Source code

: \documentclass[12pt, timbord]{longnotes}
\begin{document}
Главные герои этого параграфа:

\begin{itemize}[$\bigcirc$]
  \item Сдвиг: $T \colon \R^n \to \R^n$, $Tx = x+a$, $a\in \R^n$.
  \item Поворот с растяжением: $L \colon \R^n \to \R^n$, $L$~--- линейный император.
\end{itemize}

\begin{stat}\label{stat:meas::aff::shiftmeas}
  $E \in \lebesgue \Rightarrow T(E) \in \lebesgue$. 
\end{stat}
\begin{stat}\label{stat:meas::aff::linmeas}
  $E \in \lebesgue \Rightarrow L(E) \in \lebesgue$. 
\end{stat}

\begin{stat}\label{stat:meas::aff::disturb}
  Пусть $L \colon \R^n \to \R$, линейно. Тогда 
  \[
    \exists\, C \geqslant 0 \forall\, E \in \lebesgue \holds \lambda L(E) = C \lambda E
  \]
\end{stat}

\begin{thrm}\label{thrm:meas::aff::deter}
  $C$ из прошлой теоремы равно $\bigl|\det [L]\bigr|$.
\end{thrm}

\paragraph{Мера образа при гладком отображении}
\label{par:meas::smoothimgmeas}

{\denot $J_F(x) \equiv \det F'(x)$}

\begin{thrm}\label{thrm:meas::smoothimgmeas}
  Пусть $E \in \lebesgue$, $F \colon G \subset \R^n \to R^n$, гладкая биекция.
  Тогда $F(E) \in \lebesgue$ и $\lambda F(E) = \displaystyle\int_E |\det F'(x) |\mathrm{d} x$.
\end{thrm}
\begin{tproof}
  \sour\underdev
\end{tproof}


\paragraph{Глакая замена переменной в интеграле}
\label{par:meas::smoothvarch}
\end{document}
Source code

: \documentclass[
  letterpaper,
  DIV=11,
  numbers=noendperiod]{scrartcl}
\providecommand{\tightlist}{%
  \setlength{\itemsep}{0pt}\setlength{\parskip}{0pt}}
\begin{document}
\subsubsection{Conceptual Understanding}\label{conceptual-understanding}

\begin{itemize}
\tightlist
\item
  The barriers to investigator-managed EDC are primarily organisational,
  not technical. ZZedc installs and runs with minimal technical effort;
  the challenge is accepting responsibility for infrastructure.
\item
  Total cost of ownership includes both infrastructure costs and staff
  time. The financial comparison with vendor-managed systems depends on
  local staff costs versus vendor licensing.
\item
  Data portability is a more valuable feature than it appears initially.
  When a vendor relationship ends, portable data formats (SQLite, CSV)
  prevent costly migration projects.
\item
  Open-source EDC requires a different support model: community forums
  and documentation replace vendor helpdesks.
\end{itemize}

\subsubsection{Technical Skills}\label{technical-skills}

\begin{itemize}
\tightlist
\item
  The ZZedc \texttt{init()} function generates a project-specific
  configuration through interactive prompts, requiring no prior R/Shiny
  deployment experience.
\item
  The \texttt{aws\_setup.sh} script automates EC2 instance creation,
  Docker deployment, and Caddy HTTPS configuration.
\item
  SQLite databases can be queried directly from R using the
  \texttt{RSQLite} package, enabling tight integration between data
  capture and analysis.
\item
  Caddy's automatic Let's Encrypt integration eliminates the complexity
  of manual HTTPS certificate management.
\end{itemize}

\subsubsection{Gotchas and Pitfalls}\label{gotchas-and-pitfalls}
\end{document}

········

Exercise requirements: Please output all of the entries without changing a single character.

Result for this exercise:
Source code

: \documentclass[12pt, timbord]{longnotes}
\begin{document}
Главные герои этого параграфа:

\begin{itemize}[$\bigcirc$]
  \item Сдвиг: $T \colon \R^n \to \R^n$, $Tx = x+a$, $a\in \R^n$.
  \item Поворот с растяжением: $L \colon \R^n \to \R^n$, $L$~--- линейный император.
\end{itemize}

\begin{stat}\label{stat:meas::aff::shiftmeas}
  $E \in \lebesgue \Rightarrow T(E) \in \lebesgue$. 
\end{stat}
\begin{stat}\label{stat:meas::aff::linmeas}
  $E \in \lebesgue \Rightarrow L(E) \in \lebesgue$. 
\end{stat}

\begin{stat}\label{stat:meas::aff::disturb}
  Пусть $L \colon \R^n \to \R$, линейно. Тогда 
  \[
    \exists\, C \geqslant 0 \forall\, E \in \lebesgue \holds \lambda L(E) = C \lambda E
  \]
\end{stat}

\begin{thrm}\label{thrm:meas::aff::deter}
  $C$ из прошлой теоремы равно $\bigl|\det [L]\bigr|$.
\end{thrm}

\paragraph{Мера образа при гладком отображении}
\label{par:meas::smoothimgmeas}

{\denot $J_F(x) \equiv \det F'(x)$}

\begin{thrm}\label{thrm:meas::smoothimgmeas}
  Пусть $E \in \lebesgue$, $F \colon G \subset \R^n \to R^n$, гладкая биекция.
  Тогда $F(E) \in \lebesgue$ и $\lambda F(E) = \displaystyle\int_E |\det F'(x) |\mathrm{d} x$.
\end{thrm}
\begin{tproof}
  \sour\underdev
\end{tproof}


\paragraph{Глакая замена переменной в интеграле}
\label{par:meas::smoothvarch}
\end{document}
Source code

: \documentclass[
  letterpaper,
  DIV=11,
  numbers=noendperiod]{scrartcl}
\providecommand{\tightlist}{%
  \setlength{\itemsep}{0pt}\setlength{\parskip}{0pt}}
\begin{document}
\subsubsection{Conceptual Understanding}\label{conceptual-understanding}

\begin{itemize}
\tightlist
\item
  The barriers to investigator-managed EDC are primarily organisational,
  not technical. ZZedc installs and runs with minimal technical effort;
  the challenge is accepting responsibility for infrastructure.
\item
  Total cost of ownership includes both infrastructure costs and staff
  time. The financial comparison with vendor-managed systems depends on
  local staff costs versus vendor licensing.
\item
  Data portability is a more valuable feature than it appears initially.
  When a vendor relationship ends, portable data formats (SQLite, CSV)
  prevent costly migration projects.
\item
  Open-source EDC requires a different support model: community forums
  and documentation replace vendor helpdesks.
\end{itemize}

\subsubsection{Technical Skills}\label{technical-skills}

\begin{itemize}
\tightlist
\item
  The ZZedc \texttt{init()} function generates a project-specific
  configuration through interactive prompts, requiring no prior R/Shiny
  deployment experience.
\item
  The \texttt{aws\_setup.sh} script automates EC2 instance creation,
  Docker deployment, and Caddy HTTPS configuration.
\item
  SQLite databases can be queried directly from R using the
  \texttt{RSQLite} package, enabling tight integration between data
  capture and analysis.
\item
  Caddy's automatic Let's Encrypt integration eliminates the complexity
  of manual HTTPS certificate management.
\end{itemize}

\subsubsection{Gotchas and Pitfalls}\label{gotchas-and-pitfalls}
\end{document}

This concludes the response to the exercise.